» Problem to work on
Set down, word for word, the stretch of lines from the one containing "for torque values" to the end of the records below.

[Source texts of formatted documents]
+ + + + +

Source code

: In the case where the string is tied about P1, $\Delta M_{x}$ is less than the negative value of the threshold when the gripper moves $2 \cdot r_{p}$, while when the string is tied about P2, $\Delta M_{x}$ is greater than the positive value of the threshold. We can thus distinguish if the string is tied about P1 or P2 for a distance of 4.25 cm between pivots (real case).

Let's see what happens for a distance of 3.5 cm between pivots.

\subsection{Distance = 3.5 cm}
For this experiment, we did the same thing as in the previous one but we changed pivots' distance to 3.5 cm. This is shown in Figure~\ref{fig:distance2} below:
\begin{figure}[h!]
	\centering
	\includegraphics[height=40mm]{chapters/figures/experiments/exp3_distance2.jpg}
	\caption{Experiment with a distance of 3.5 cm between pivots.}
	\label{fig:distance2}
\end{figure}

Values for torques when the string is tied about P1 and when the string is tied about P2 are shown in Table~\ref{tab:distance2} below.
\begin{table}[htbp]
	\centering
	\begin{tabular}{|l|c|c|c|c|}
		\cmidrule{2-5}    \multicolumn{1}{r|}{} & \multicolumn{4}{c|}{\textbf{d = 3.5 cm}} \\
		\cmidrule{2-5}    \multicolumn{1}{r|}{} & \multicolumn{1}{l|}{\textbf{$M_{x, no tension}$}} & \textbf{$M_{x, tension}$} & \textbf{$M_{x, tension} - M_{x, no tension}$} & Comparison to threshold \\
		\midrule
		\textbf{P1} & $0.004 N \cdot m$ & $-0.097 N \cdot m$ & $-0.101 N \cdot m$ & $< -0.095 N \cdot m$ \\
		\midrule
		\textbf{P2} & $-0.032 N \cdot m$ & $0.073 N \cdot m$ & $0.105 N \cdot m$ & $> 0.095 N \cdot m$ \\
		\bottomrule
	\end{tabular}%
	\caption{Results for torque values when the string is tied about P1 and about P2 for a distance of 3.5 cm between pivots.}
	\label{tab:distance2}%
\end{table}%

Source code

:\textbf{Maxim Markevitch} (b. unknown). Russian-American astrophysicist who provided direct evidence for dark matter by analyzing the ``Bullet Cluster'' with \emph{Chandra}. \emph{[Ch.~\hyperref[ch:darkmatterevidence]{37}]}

+ + + + +

» Result
	\caption{Results for torque values when the string is tied about P1 and about P2 for a distance of 3.5 cm between pivots.}
	\label{tab:distance2}%
\end{table}%

Source code

:\textbf{Maxim Markevitch} (b. unknown). Russian-American astrophysicist who provided direct evidence for dark matter by analyzing the ``Bullet Cluster'' with \emph{Chandra}. \emph{[Ch.~\hyperref[ch:darkmatterevidence]{37}]}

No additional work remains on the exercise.